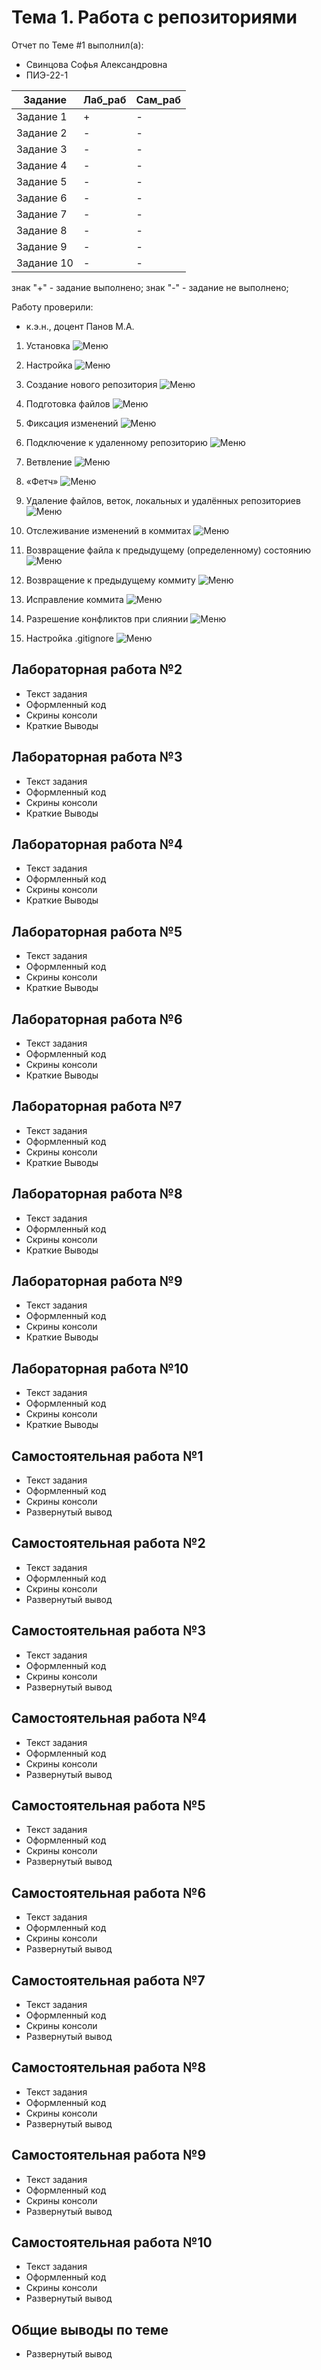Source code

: # Тема 1. Работа с репозиториями
Отчет по Теме #1 выполнил(а):
- Свинцова Софья Александровна
- ПИЭ-22-1

| Задание | Лаб_раб | Сам_раб |
| ------ | ------ | ------ |
| Задание 1 | + | - |
| Задание 2 | - | - |
| Задание 3 | - | - |
| Задание 4 | - | - |
| Задание 5 | - | - |
| Задание 6 | - | - |
| Задание 7 | - | - |
| Задание 8 | - | - |
| Задание 9 | - | - |
| Задание 10 | - | - |

знак "+" - задание выполнено; знак "-" - задание не выполнено;

Работу проверили:
- к.э.н., доцент Панов М.А.

1. Установка
![Меню](https://github.com/ssselfish/SoftwareEngineering/blob/Тема_1/pictures/установка.png)

2. Настройка
![Меню](https://github.com/ssselfish/SoftwareEngineering/blob/Тема_1/pictures/настройка.png)

3. Создание нового репозитория
![Меню](https://github.com/ssselfish/SoftwareEngineering/blob/Тема_1/pictures/создание%20нового%20репозитория.png)

4. Подготовка файлов
![Меню](https://github.com/ssselfish/SoftwareEngineering/blob/Тема_1/pictures/подготовка%20файла.png)

5. Фиксация изменений
![Меню](https://github.com/ssselfish/SoftwareEngineering/blob/Тема_1/pictures/изменения.png)

6. Подключение к удаленному репозиторию
![Меню](https://github.com/ssselfish/SoftwareEngineering/blob/Тема_1/pictures/подкл%20к%20удал%20репозит.png)

7. Ветвление
![Меню](https://github.com/ssselfish/SoftwareEngineering/blob/Тема_1/pictures/создание%20веток.png)

8. «Фетч»
![Меню](https://github.com/ssselfish/SoftwareEngineering/blob/Тема_1/pictures/fetch.png)

9. Удаление файлов, веток, локальных и удалённых репозиториев
![Меню](https://github.com/ssselfish/SoftwareEngineering/blob/Тема_1/pictures/удаление.png
)

10. Отслеживание изменений в коммитах
![Меню](https://github.com/ssselfish/SoftwareEngineering/blob/Тема_1/pictures/10%20скрин.png)

11. Возвращение файла к предыдущему (определенному) состоянию
![Меню](https://github.com/ssselfish/SoftwareEngineering/blob/Тема_1/pictures/возвращение.png)

12. Возвращение к предыдущему коммиту
![Меню](https://github.com/ssselfish/SoftwareEngineering/blob/Тема_1/pictures/исправление%20коммита.png)

13. Исправление коммита
![Меню](https://github.com/ssselfish/SoftwareEngineering/blob/Тема_1/pictures/13.png)

14. Разрешение конфликтов при слиянии
![Меню](https://github.com/ssselfish/SoftwareEngineering/blob/Тема_1/pictures/испр%20ошибок.png)


15. Настройка .gitignore
![Меню](https://github.com/ssselfish/SoftwareEngineering/blob/Тема_1/pictures/gitignore.png)

## Лабораторная работа №2
- Текст задания
- Оформленный код
- Скрины консоли
- Краткие Выводы

## Лабораторная работа №3
- Текст задания
- Оформленный код
- Скрины консоли
- Краткие Выводы
  
## Лабораторная работа №4
- Текст задания
- Оформленный код
- Скрины консоли
- Краткие Выводы

## Лабораторная работа №5
- Текст задания
- Оформленный код
- Скрины консоли
- Краткие Выводы

## Лабораторная работа №6
- Текст задания
- Оформленный код
- Скрины консоли
- Краткие Выводы

## Лабораторная работа №7
- Текст задания
- Оформленный код
- Скрины консоли
- Краткие Выводы

## Лабораторная работа №8
- Текст задания
- Оформленный код
- Скрины консоли
- Краткие Выводы

## Лабораторная работа №9
- Текст задания
- Оформленный код
- Скрины консоли
- Краткие Выводы

## Лабораторная работа №10
- Текст задания
- Оформленный код
- Скрины консоли
- Краткие Выводы

## Самостоятельная работа №1
- Текст задания
- Оформленный код
- Скрины консоли
- Развернутый вывод
  
## Самостоятельная работа №2
- Текст задания
- Оформленный код
- Скрины консоли
- Развернутый вывод
  
## Самостоятельная работа №3
- Текст задания
- Оформленный код
- Скрины консоли
- Развернутый вывод
  
## Самостоятельная работа №4
- Текст задания
- Оформленный код
- Скрины консоли
- Развернутый вывод
  
## Самостоятельная работа №5
- Текст задания
- Оформленный код
- Скрины консоли
- Развернутый вывод
  
## Самостоятельная работа №6
- Текст задания
- Оформленный код
- Скрины консоли
- Развернутый вывод
  
## Самостоятельная работа №7
- Текст задания
- Оформленный код
- Скрины консоли
- Развернутый вывод
  
## Самостоятельная работа №8
- Текст задания
- Оформленный код
- Скрины консоли
- Развернутый вывод
  
## Самостоятельная работа №9
- Текст задания
- Оформленный код
- Скрины консоли
- Развернутый вывод
  
## Самостоятельная работа №10
- Текст задания
- Оформленный код
- Скрины консоли
- Развернутый вывод

## Общие выводы по теме
- Развернутый вывод
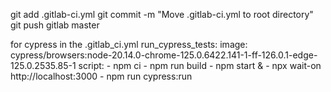 
git add .gitlab-ci.yml
git commit -m "Move .gitlab-ci.yml to root directory"
git push gitlab master

for cypress in the .gitlab_ci.yml
run_cypress_tests:
  image: cypress/browsers:node-20.14.0-chrome-125.0.6422.141-1-ff-126.0.1-edge-125.0.2535.85-1
  script:
    - npm ci
    - npm run build
    - npm start &
    - npx wait-on http://localhost:3000
    - npm run cypress:run
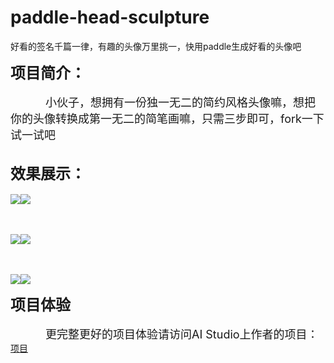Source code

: # paddle-head-sculpture
好看的签名千篇一律，有趣的头像万里挑一，快用paddle生成好看的头像吧

<font size=5>**项目简介：**</font>
<br><br>
&emsp;&emsp;&emsp;&emsp;<font size=4>小伙子，想拥有一份独一无二的简约风格头像嘛，想把你的头像转换成第一无二的简笔画嘛，只需三步即可，fork一下试一试吧</font>
<br><br>

<font size=5>**效果展示：**</font>
<br><br>
![](https://ai-studio-static-online.cdn.bcebos.com/0bbe37e251a34f3ab2fd54ba6b9a6309f810c3cf17ac4bfdac53deb6098ed8ba)![](https://ai-studio-static-online.cdn.bcebos.com/b2260165d62a4f4c9c3be714b8483a84c2ff292279164c6e8e40c8539c33cbbf)

<br><br>
![](https://ai-studio-static-online.cdn.bcebos.com/0bbe37e251a34f3ab2fd54ba6b9a6309f810c3cf17ac4bfdac53deb6098ed8ba)![](https://ai-studio-static-online.cdn.bcebos.com/fcdac4b27c6c4337ac7e18da019fdf46412f188c1d5c465b9486fea3c9ab4910)

<br><br>
![](https://ai-studio-static-online.cdn.bcebos.com/33ac78298c174f388ab13708892420c016dcae390edd4df8a771608f2f02b961)![](https://ai-studio-static-online.cdn.bcebos.com/042cc1b204ab492289b41661afca44f360807cbe31584591b57d73aace946ce4)

<font size=5>**项目体验**</font>
<br><br>
&emsp;&emsp;&emsp;&emsp;<font size=4>更完整更好的项目体验请访问AI Studio上作者的项目：</font>[项目](https://aistudio.baidu.com/aistudio/projectdetail/616345)
<br><br>
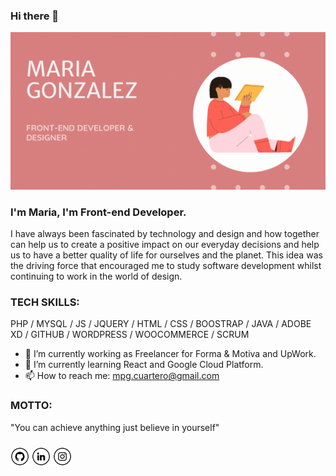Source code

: ### Hi there 👋

![I am a Front-end Developer](https://github.com/MPGC/MPGC/blob/07aded6f4a33c0e6d6bf04972c4817ec2484db79/Maria%20Gonzalez.gif)

### I'm Maria, I'm Front-end Developer.
I have always been fascinated by technology and design and how together can help us to create a positive impact on our everyday decisions and help us to have a better quality of life for ourselves and the planet.
This idea was the driving force that encouraged me to study software development whilst continuing to work in the world of design.

### TECH SKILLS:  
PHP / MYSQL / JS / JQUERY / HTML / CSS / BOOSTRAP / JAVA / ADOBE XD / GITHUB / WORDPRESS / WOOCOMMERCE / SCRUM 

- 🔭 I’m currently working as Freelancer for Forma & Motiva and UpWork. 
- 🌱 I’m currently learning React and Google Cloud Platform.
- 📫 How to reach me: mpg.cuartero@gmail.com 

### MOTTO:
"You can achieve anything just believe in yourself"

###

[<img src='https://github.com/MPGC/MPGC/blob/main/git.png' alt='github' height='30'>](https://github.com/https://github.com/MPGC) [<img src='https://github.com/MPGC/MPGC/blob/main/in.png' alt='linkedin' height='30'>](https://www.linkedin.com/in/www.linkedin.com/in/mpgcuartero/)  [<img src='https://github.com/MPGC/MPGC/blob/main/ig.png' alt='github' height='30'>](https://www.instagram.com/uxui.gonzalez/)

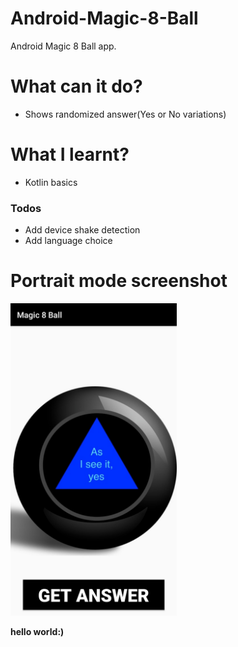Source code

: # Android-Magic-8-Ball
Android Magic 8 Ball app.

# What can it  do?
  - Shows randomized answer(Yes or No variations)

# What I learnt?
  - Kotlin basics
  
### Todos
 - Add device shake detection
 - Add language choice

# Portrait mode screenshot
<img src="./portrait.jpg" height="500">


**hello world:)**
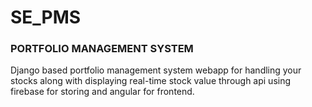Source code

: # SE_PMS
### PORTFOLIO MANAGEMENT SYSTEM</br>
Django based portfolio management system webapp for handling your stocks along with displaying real-time stock value through api using firebase for storing and angular for frontend.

-=-=-

**WORK TASK**. Find all the lines containing "Android" in the material, then copy them.

**ANSWER AREA**.
: # Android-Magic-8-Ball
Android Magic 8 Ball app.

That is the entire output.